WHAT YOU HAVE TO DO –
Go through the entries below and collect each line with the string "epsilon" in it.

Stored data entries:
((

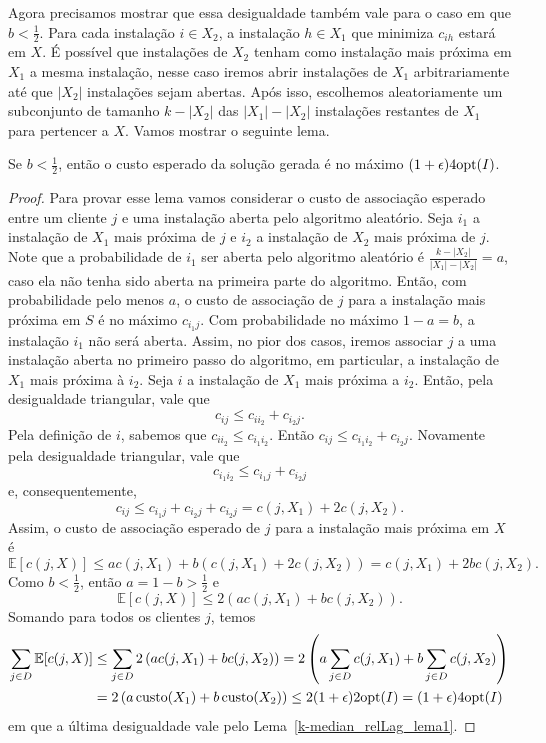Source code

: Agora precisamos mostrar que essa desigualdade também vale para o caso em que $ b < \frac{1}{2}$. Para cada instalação $i \in X_2$, a instalação $h \in X_1$ que minimiza $c_{ih}$ estará em $X$. É possível que instalações de $X_2$ tenham como instalação mais próxima em $X_1$ a mesma instalação, nesse caso iremos abrir instalações de $X_1$ arbitrariamente até que $|X_2|$ instalações sejam abertas. Após isso, escolhemos aleatoriamente um subconjunto de tamanho $k - |X_2|$ das $|X_1| - |X_2|$ instalações restantes de $X_1$ para pertencer a $X$. Vamos mostrar o seguinte lema.
\begin{lemma}
    \label{k-median_relLag_lema2}
    Se $b < \frac{1}{2}$, então o custo esperado da solução gerada é no máximo $(1 + \epsilon)4\mathrm{opt}(I)$.
\end{lemma}
\begin{proof}
Para provar esse lema vamos considerar o custo de associação esperado entre um cliente $j$ e uma instalação aberta pelo algoritmo aleatório. Seja $i_1$ a instalação de $X_1$ mais próxima de $j$ e $i_2$ a instalação de $X_2$ mais próxima de $j$. Note que a probabilidade de $i_1$ ser aberta pelo algoritmo aleatório é $\frac{k - |X_2|}{|X_1| - |X_2|} = a$, caso ela não tenha sido aberta na primeira parte do algoritmo. Então, com probabilidade pelo menos $a$, o custo de associação de $j$ para a instalação mais próxima em $S$ é no máximo $c_{i_1j}$. Com probabilidade no máximo $1 - a = b$, a instalação $i_1$ não será aberta. Assim, no pior dos casos, iremos associar $j$ a uma instalação aberta no primeiro passo do algoritmo, em particular, a instalação de $X_1$ mais próxima à $i_2$. Seja $i$ a instalação  de $X_1$ mais próxima a $i_2$. Então, pela desigualdade triangular, vale que
\[c_{ij} \leq c_{ii_2} + c_{i_2j}.\]
Pela definição de $i$, sabemos que $c_{ii_2} \leq c_{i_1i_2}$. Então \(c_{ij} \leq c_{i_1i_2} + c_{i_2j}\). Novamente pela desigualdade triangular, vale que 
\[c_{i_1i_2} \leq c_{i_1j} + c_{i_2j}\]
e, consequentemente,
\[c_{ij} \leq c_{i_1j} + c_{i_2j} + c_{i_2j} = c(j,X_1) + 2 c(j,X_2).\]
Assim, o custo de associação esperado de $j$ para a instalação mais próxima em $X$ é
\[\mathbb{E}[c(j,X)] \leq a c\left(j,X_1\right) + b\left(c(j,X_1) + 2 c(j,X_2)\right) = c(j,X_1) + 2bc(j,X_2).\] 
Como $b < \frac{1}{2}$, então $a = 1 - b > \frac{1}{2}$ e 
\[\mathbb{E}[c(j,X)] \leq 2\left( a c(j,X_1) + bc(j,X_2)\right).\]
Somando para todos os clientes $j$, temos
\begin{subequations}
    \begin{align*}
        \sum_{j \in D}\mathbb{E}[c(j,X)] &\leq \sum_{j \in D}2\left( a c(j,X_1) + bc(j,X_2)\right) = 2\left(a \sum_{j\in D} c(j,X_1) + b \sum_{j \in D} c(j,X_2)\right) \\
        & = 2\left( a\, \mathrm{custo}(X_1) + b\, \mathrm{custo}(X_2)\right) \leq 2 (1 + \epsilon) 2 \mathrm{opt}(I) = (1+\epsilon) 4\mathrm{opt}(I)
    \end{align*}
\end{subequations}
em que a última desigualdade vale pelo Lema~\ref{k-median_relLag_lema1}.
\end{proof}


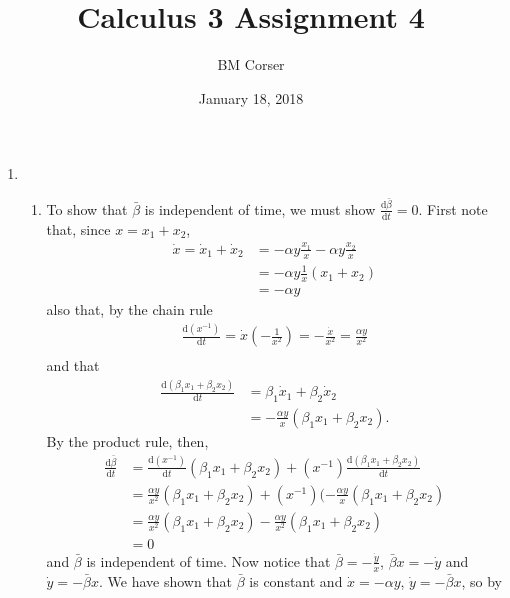 \documentclass[10pt]{article}
\author{BM Corser}
\title{Calculus 3 Assignment 4}
\date{January 18, 2018}
\newcommand*{\dxdt}[1]{\frac{\text{d}#1}{\text{d}t}}
\begin{document}
  \maketitle
  \begin{enumerate}
    \item
      \begin{enumerate}
        \item To show that $\bar\beta$ is independent of time, we must show
          $\dxdt{\bar\beta} = 0$. First note that, since $x = x_1 + x_2$,
          \begin{align*}
            \dot x = \dot x_1 + \dot x_2 
                   &= -\alpha y \frac{x_1}{x} -\alpha y \frac{x_2}{x} \\
                   &= -\alpha y \frac{1}{x}(x_1 + x_2) \\
                   &= -\alpha y
          \end{align*}
          also that, by the chain rule
          \begin{align*}
            \dxdt{(x^{-1})} = \dot x\left(-\frac{1}{x^2}\right)
                           = -\frac{\dot x}{x^2}
                           = \frac{\alpha y}{x^2} \\
          \end{align*}
          and that
          \begin{align*}
            \dxdt{(\beta_1x_1+\beta_2x_2)} &= \beta_1\dot x_1+\beta_2\dot x_2 \\
                           &= -\frac{\alpha y}{x}(\beta_1x_1+\beta_2x_2).
          \end{align*}
          By the product rule, then,
          \begin{align*}
            \dxdt{\bar\beta} &= \dxdt{(x^{-1})}(\beta_1x_1+\beta_2x_2) + (x^{-1})\dxdt{(\beta_1x_1+\beta_2x_2)} \\
                             &= \frac{\alpha y}{x^2}(\beta_1x_1+\beta_2x_2) + (x^{-1})(-\frac{\alpha y}{x}(\beta_1x_1+\beta_2x_2) \\
                             &= \frac{\alpha y}{x^2}(\beta_1x_1+\beta_2x_2) - \frac{\alpha y}{x^2}(\beta_1x_1+\beta_2x_2) \\
                             &= 0
          \end{align*}
          and $\bar\beta$ is independent of time. Now notice that 
          $\bar\beta = -\frac{\dot y}{x}$, $\bar\beta x = -\dot y$ and
          $\dot y = -\bar\beta x$. We have shown that $\bar\beta$ is constant
          and $\dot x = -\alpha y$, $\dot y = - \bar\beta x$, so by

\end{enumerate}
\end{enumerate}
\end{document}
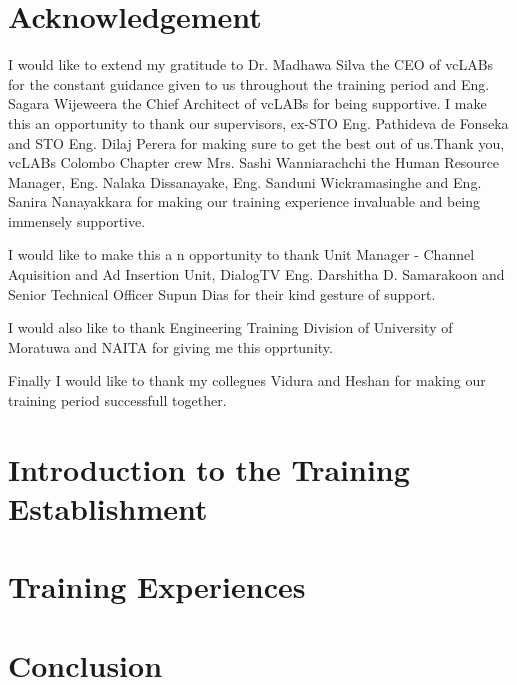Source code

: \documentclass[12pt, a4paper]{report}
\begin{document}
\chapter*{Acknowledgement}
I would like to extend my gratitude to Dr. Madhawa Silva the CEO of vcLABs for the constant guidance given to us throughout the training period and Eng. Sagara Wijeweera the Chief Architect of vcLABs for being supportive. I make this an opportunity to thank our supervisors, ex-STO Eng. Pathideva de Fonseka and STO Eng. Dilaj Perera for making sure to get the best out of us.Thank you, vcLABs Colombo Chapter crew Mrs. Sashi Wanniarachchi the Human Resource Manager, Eng. Nalaka Dissanayake, Eng. Sanduni Wickramasinghe and Eng. Sanira Nanayakkara for making our training experience invaluable and being immensely supportive.

I would like to make this a n opportunity to thank Unit Manager - Channel Aquisition and Ad Insertion Unit, DialogTV Eng. Darshitha D. Samarakoon and Senior Technical Officer Supun Dias for their kind gesture of support.

I would also like to thank Engineering Training Division of University of Moratuwa and NAITA for giving me this opprtunity.

Finally I would like to thank my collegues Vidura and Heshan for making our training period successfull together.

\tableofcontents

\listoffigures

\listoftables

\newpage
\renewcommand{\thepage}{\arabic{page}} %
\setcounter{page}{1} %
\chapter{Introduction to the Training Establishment}


\chapter{Training Experiences}


\chapter{Conclusion}

\end{document}
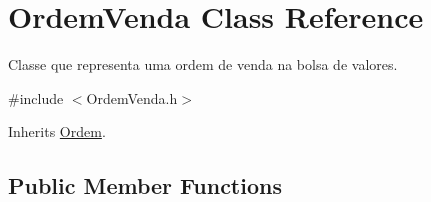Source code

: \hypertarget{class_ordem_venda}{}\section{Ordem\+Venda Class Reference}
\label{class_ordem_venda}


Classe que representa uma ordem de venda na bolsa de valores.  




{\ttfamily \#include $<$Ordem\+Venda.\+h$>$}



Inherits \hyperlink{class_ordem}{Ordem}.

\subsection*{Public Member Functions}
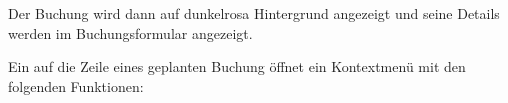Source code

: Der Buchung wird dann auf \colorbox[RGB]{245,155,155}{dunkelrosa Hintergrund} angezeigt und seine Details werden im Buchungsformular angezeigt.

\vspace{2mm}
Ein  auf die Zeile eines geplanten Buchung öffnet ein Kontextmenü mit den folgenden Funktionen:

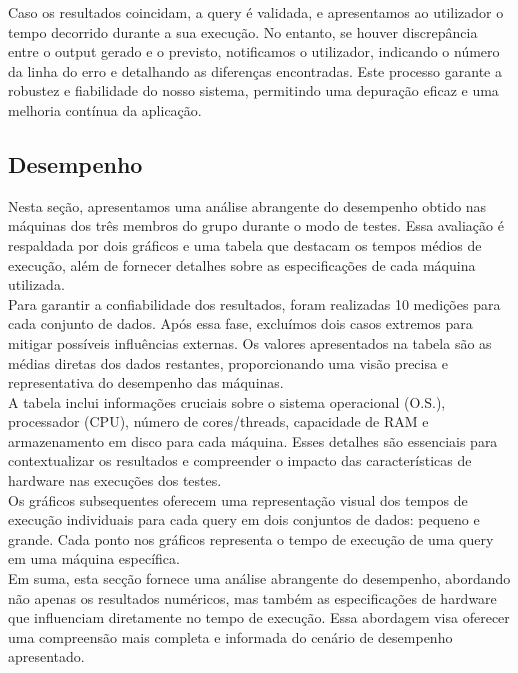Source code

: \documentclass[12pt,a4paper]{article}
\begin{document}
    Caso os resultados coincidam, a query é validada, e apresentamos ao utilizador o tempo decorrido durante a sua execução. No entanto, se houver discrepância entre o output gerado e o previsto, notificamos o utilizador, indicando o número da linha do erro e detalhando as diferenças encontradas. Este processo garante a robustez e fiabilidade do nosso sistema, permitindo uma depuração eficaz e uma melhoria contínua da aplicação.

    \subsection{Desempenho}
    \hspace{0,6cm}Nesta seção, apresentamos uma análise abrangente do desempenho obtido nas máquinas dos três membros do grupo durante o modo de testes. Essa avaliação é respaldada por dois gráficos e uma tabela que destacam os tempos médios de execução, além de fornecer detalhes sobre as especificações de cada máquina utilizada.\\

    Para garantir a confiabilidade dos resultados, foram realizadas 10 medições para cada conjunto de dados. Após essa fase, excluímos dois casos extremos para mitigar possíveis influências externas. Os valores apresentados na tabela são as médias diretas dos dados restantes, proporcionando uma visão precisa e representativa do desempenho das máquinas.\\

    A tabela inclui informações cruciais sobre o sistema operacional (O.S.), processador (CPU), número de cores/threads, capacidade de RAM e armazenamento em disco para cada máquina. Esses detalhes são essenciais para contextualizar os resultados e compreender o impacto das características de hardware nas execuções dos testes.\\

    Os gráficos subsequentes oferecem uma representação visual dos tempos de execução individuais para cada query em dois conjuntos de dados: pequeno e grande. Cada ponto nos gráficos representa o tempo de execução de uma query em uma máquina específica.\\

    Em suma, esta secção fornece uma análise abrangente do desempenho, abordando não apenas os resultados numéricos, mas também as especificações de hardware que influenciam diretamente no tempo de execução. Essa abordagem visa oferecer uma compreensão mais completa e informada do cenário de desempenho apresentado.
\end{document}
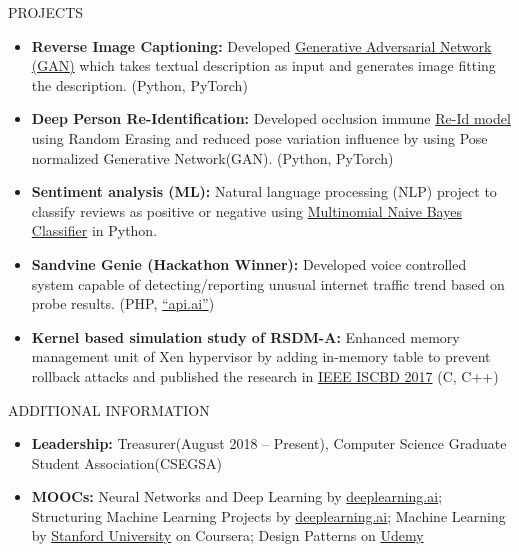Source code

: \documentclass[]{mcdowellcv}
\begin{document}
	\begin{cvsection}{PROJECTS}
		\begin{cvsubsection}{}{}{}
			\begin{itemize}
    			\item \textbf{Reverse Image Captioning:} Developed  \href{https://github.com/aditya30394/Reverse-Image-Captioning}{Generative Adversarial Network (GAN)} which takes textual description as input and generates image fitting the description. (Python, PyTorch)
				\item \textbf{Deep Person Re-Identification:} Developed occlusion immune \href{https://github.com/aditya30394/Person-Re-Identification}{Re-Id model} using Random Erasing and reduced pose variation influence by using Pose normalized Generative Network(GAN). (Python, PyTorch)
				\item \textbf{Sentiment analysis (ML):} Natural language processing (NLP) project to classify reviews as positive or negative using \href{https://github.com/aditya30394/Review-Classifier}{Multinomial Naive Bayes Classifier} in Python.
				\item \textbf{Sandvine Genie (Hackathon Winner):} Developed voice controlled system capable of detecting/reporting unusual internet traffic trend based on probe results.  (PHP, \href{https://dialogflow.com/}{``api.ai''})
				\item \textbf{Kernel based simulation study of RSDM-A:} Enhanced memory management unit of Xen hypervisor by adding in-memory table to prevent rollback attacks and  published the research in \href{https://ieeexplore.ieee.org/document/8181523/}{IEEE ISCBD 2017} (C, C++)
			\end{itemize}
		\end{cvsubsection}
	\end{cvsection}
	
	\begin{cvsection}{ADDITIONAL INFORMATION}
		\begin{cvsubsection}{}{}{}	
			\begin{itemize}
				\item \textbf{Leadership:} Treasurer(August 2018 -- Present), Computer Science Graduate Student Association(CSEGSA)
				\item \textbf{MOOCs:} Neural Networks and Deep Learning by \href{https://www.coursera.org/account/accomplishments/verify/ZYYLP6LB9HPX}{deeplearning.ai}; Structuring Machine Learning Projects by \href{https://www.coursera.org/account/accomplishments/verify/8G7XPAQQZT28}{deeplearning.ai}; Machine Learning by \href{https://www.coursera.org/account/accomplishments/verify/NQRVPNVBEN4K}{Stanford University} on Coursera; Design Patterns on \href{https://www.udemy.com/certificate/UC-DWASSJ2I/}{Udemy}
			\end{itemize}
		\end{cvsubsection}
	\end{cvsection}
	
	
	
\end{document}
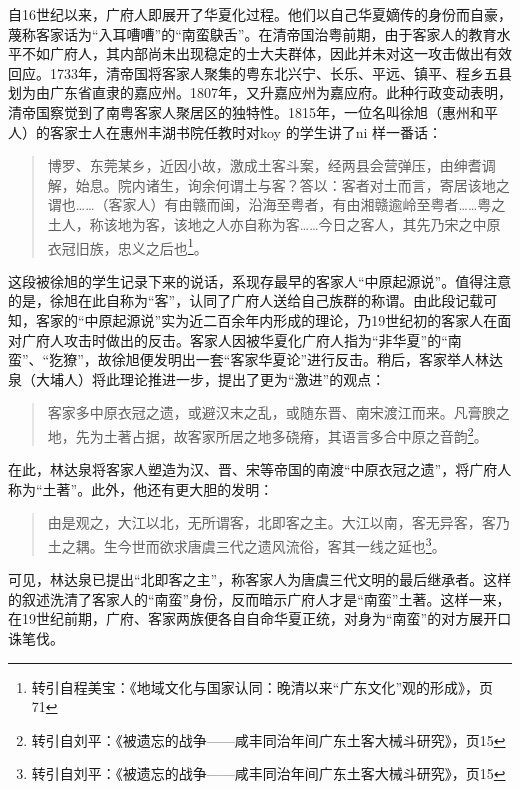 自16世纪以来，广府人即展开了华夏化过程。他们以自己华夏嫡传的身份而自豪，蔑称客家话为“入耳嘈嘈”的“南蛮鴃舌”。在清帝国治粤前期，由于客家人的教育水平不如广府人，其内部尚未出现稳定的士大夫群体，因此并未对这一攻击做出有效回应。1733年，清帝国将客家人聚集的粤东北兴宁、长乐、平远、镇平、程乡五县划为由广东省直隶的嘉应州。1807年，又升嘉应州为嘉应府。此种行政变动表明，清帝国察觉到了南粤客家人聚居区的独特性。1815年，一位名叫徐旭（惠州和平人）的客家士人在惠州丰湖书院任教时对koy 的学生讲了ni 样一番话：

\begin{quote}
	

博罗、东莞某乡，近因小故，激成土客斗案，经两县会营弹压，由绅耆调解，始息。院内诸生，询余何谓土与客？答以：客者对土而言，寄居该地之谓也……（客家人）有由赣而闽，沿海至粤者，有由湘赣逾岭至粤者……粤之土人，称该地为客，该地之人亦自称为客……今日之客人，其先乃宋之中原衣冠旧族，忠义之后也\footnote{转引自程美宝：《地域文化与国家认同：晚清以来“广东文化”观的形成》，页71}。
\end{quote}

这段被徐旭的学生记录下来的说话，系现存最早的客家人“中原起源说”。值得注意的是，徐旭在此自称为“客”，认同了广府人送给自己族群的称谓。由此段记载可知，客家的“中原起源说”实为近二百余年内形成的理论，乃19世纪初的客家人在面对广府人攻击时做出的反击。客家人因被华夏化广府人指为“非华夏”的“南蛮”、“犵獠”，故徐旭便发明出一套“客家华夏论”进行反击。稍后，客家举人林达泉（大埔人）将此理论推进一步，提出了更为“激进”的观点：

\begin{quote}
客家多中原衣冠之遗，或避汉末之乱，或随东晋、南宋渡江而来。凡膏腴之地，先为土著占据，故客家所居之地多硗瘠，其语言多合中原之音韵\footnote{转引自刘平：《被遗忘的战争——咸丰同治年间广东土客大械斗研究》，页15}。
\end{quote}

在此，林达泉将客家人塑造为汉、晋、宋等帝国的南渡“中原衣冠之遗”，将广府人称为“土著”。此外，他还有更大胆的发明：

\begin{quote}
由是观之，大江以北，无所谓客，北即客之主。大江以南，客无异客，客乃土之耦。生今世而欲求唐虞三代之遗风流俗，客其一线之延也\footnote{转引自刘平：《被遗忘的战争——咸丰同治年间广东土客大械斗研究》，页15}。
\end{quote}

可见，林达泉已提出“北即客之主”，称客家人为唐虞三代文明的最后继承者。这样的叙述洗清了客家人的“南蛮”身份，反而暗示广府人才是“南蛮”土著。这样一来，在19世纪前期，广府、客家两族便各自自命华夏正统，对身为“南蛮”的对方展开口诛笔伐。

))

REPLY –
    Se $b < \frac{1}{2}$, então o custo esperado da solução gerada é no máximo $(1 + \epsilon)4\mathrm{opt}(I)$.
        & = 2\left( a\, \mathrm{custo}(X_1) + b\, \mathrm{custo}(X_2)\right) \leq 2 (1 + \epsilon) 2 \mathrm{opt}(I) = (1+\epsilon) 4\mathrm{opt}(I)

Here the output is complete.